I wouldn’t say it’s these days either. We used to drink on a Friday when I was 15 in 1998! My parents didn’t know they thought I was at a friends.

I went to my first nightclub on my 16th birthday when things weren’t so strict.

I turned out reasonably ok 😂😂😂

FVFrog · 08/09/2018 18:15

Year 11 does tend to be when the parties start to have alcohol....the rule with pretty much all my 3 DCs (21,19,16 so recent experience) was that the host did not provide any alcohol and everyone brought their own, they would generally have a couple of nasty fruit ciders, Smirnoff ice or similar, and parents would have to pick up so you knew you wouldn’t be responsible for anyone over night (we live semi rural which sometimes has its advantages). There is always one who tries to sneak in a bottle of spirit so we would check back packs and do periodic swoops around the party and provide lots of soft drinks/water/snacks as would most of friends parents. My youngest doesn’t like the taste of alcohol so doesn’t bother. I would chalk it down to experience OP and arrange to pick up if you’re worried. And as pp have said, I for one was down the pub dancing on tables after several lager and limes at 15/16!

theymademejoin · 08/09/2018 18:15

I have to say, I'm a bit shocked at parents allowing their 15 year old to have a party with booze.

I have a 20 year old, an almost 18 year old and a 15 year old. The youngest doesn't drink. Has no interest in it. The older 2 were drinking at 16 although I suspect dd started drinking at 15.

I did provide them with small amounts of alcohol for nights out once they were 16 and a half but the norm in both of their circles was that underage kids were only allowed drink in their friends houses if the parent had contacted the friend's parent to ok it and to clarify what and how much they were allowed to drink.

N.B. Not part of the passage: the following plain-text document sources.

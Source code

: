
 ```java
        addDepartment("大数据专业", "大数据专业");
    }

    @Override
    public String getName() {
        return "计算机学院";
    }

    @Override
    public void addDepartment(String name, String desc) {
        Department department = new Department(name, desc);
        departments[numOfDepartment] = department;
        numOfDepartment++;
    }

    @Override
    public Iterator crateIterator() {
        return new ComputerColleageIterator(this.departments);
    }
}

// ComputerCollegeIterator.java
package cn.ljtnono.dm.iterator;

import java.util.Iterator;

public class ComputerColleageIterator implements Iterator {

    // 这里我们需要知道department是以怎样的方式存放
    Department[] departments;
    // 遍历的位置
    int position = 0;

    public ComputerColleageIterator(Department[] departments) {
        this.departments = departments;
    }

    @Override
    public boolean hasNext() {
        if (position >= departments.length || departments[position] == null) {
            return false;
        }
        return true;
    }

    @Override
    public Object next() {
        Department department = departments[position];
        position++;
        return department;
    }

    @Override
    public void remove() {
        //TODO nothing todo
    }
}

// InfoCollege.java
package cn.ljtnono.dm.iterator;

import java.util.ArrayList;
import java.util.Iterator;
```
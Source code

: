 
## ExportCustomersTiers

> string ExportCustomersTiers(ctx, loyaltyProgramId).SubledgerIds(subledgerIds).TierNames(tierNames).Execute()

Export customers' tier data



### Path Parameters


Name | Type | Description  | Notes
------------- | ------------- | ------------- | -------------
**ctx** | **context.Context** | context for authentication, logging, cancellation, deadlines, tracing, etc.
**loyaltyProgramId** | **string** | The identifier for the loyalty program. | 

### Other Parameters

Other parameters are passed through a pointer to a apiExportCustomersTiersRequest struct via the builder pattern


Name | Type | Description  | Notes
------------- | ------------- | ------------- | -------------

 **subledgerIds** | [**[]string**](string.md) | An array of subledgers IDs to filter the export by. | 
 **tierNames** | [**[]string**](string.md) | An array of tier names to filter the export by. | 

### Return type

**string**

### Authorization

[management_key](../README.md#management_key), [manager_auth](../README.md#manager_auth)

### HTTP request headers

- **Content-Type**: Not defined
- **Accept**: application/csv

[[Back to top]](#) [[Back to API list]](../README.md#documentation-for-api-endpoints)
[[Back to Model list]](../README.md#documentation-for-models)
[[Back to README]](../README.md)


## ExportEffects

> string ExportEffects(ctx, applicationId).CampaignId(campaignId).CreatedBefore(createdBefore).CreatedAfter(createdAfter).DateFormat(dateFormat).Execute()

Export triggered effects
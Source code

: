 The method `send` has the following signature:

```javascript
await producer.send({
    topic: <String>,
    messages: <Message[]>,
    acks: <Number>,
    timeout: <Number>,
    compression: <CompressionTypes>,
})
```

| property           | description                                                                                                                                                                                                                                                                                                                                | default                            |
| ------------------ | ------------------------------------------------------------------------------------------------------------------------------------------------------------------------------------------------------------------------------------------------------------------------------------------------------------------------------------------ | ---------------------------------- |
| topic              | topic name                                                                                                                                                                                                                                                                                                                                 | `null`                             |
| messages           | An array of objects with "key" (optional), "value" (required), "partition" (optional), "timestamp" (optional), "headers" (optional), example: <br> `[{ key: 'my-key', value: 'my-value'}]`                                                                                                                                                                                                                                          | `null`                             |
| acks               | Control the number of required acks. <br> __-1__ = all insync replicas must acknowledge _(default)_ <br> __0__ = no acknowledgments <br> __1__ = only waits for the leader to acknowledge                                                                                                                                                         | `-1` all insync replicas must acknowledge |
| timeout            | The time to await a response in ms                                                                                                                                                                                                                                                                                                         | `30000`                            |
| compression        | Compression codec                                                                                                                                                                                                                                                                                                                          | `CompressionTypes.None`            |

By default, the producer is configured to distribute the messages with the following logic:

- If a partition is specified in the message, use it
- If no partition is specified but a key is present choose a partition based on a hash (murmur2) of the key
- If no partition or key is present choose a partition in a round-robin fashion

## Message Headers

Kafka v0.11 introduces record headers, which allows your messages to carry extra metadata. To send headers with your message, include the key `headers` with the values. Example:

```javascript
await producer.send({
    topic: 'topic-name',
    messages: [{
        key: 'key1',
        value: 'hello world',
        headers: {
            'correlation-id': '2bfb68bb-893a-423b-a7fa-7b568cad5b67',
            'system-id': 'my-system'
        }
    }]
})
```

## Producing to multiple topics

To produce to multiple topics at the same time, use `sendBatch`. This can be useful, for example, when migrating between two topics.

I'm not stupid enough to believe they never stepped outside the boundaries I set but I reckon they never stepped too far outside them. This was mainly because I never allowed sleepovers after a night out except in a couple of rare situations and only then if I knew the parents well and they were on the same page as me.

I know you didn't know he was at a drinking party but you've learned a lesson. I would say no to sleepovers for a least another while unless you speak to the parents in advance and are very clear on what the plans are and are happy with them.

Jimdandy · 08/09/2018 18:16

@ShatnersWig there had to be one pedant...

BuggerLumpsAnnoyed · 08/09/2018 18:16

I don’t think I’ll like it when the time comes for my boys but it happens. I did it, my friends did it. A lot of very responsible middle class school mums did it (and worse). I think how you handle it is important because basically he’s going to do it, it’s just the level of honesty that will change.

For example, if he needs to, don’t you want him to be able to call you if he gets in trouble?

Jimdandy · 08/09/2018 18:17

@CantankerousCamel the days of MadDog 20/20 lol

onedayiwilldoit · 08/09/2018 18:17

@Graphista

To be honest I just guess I was naive and believed him when he said he was going to stay round the house for a get together - he didn't say it was going to be a big party and I assumed him and some of their other mates were just gonna go round for pizza/fifa etc and stay the night.

I didn't even think to speak to the friend's parents, (who i do know but not extremely well!) and I don't follow my son on social media (he wouldn't let me if I tried). I do know his friends as well but I didn't speak to any of them about the party (until this morning!!)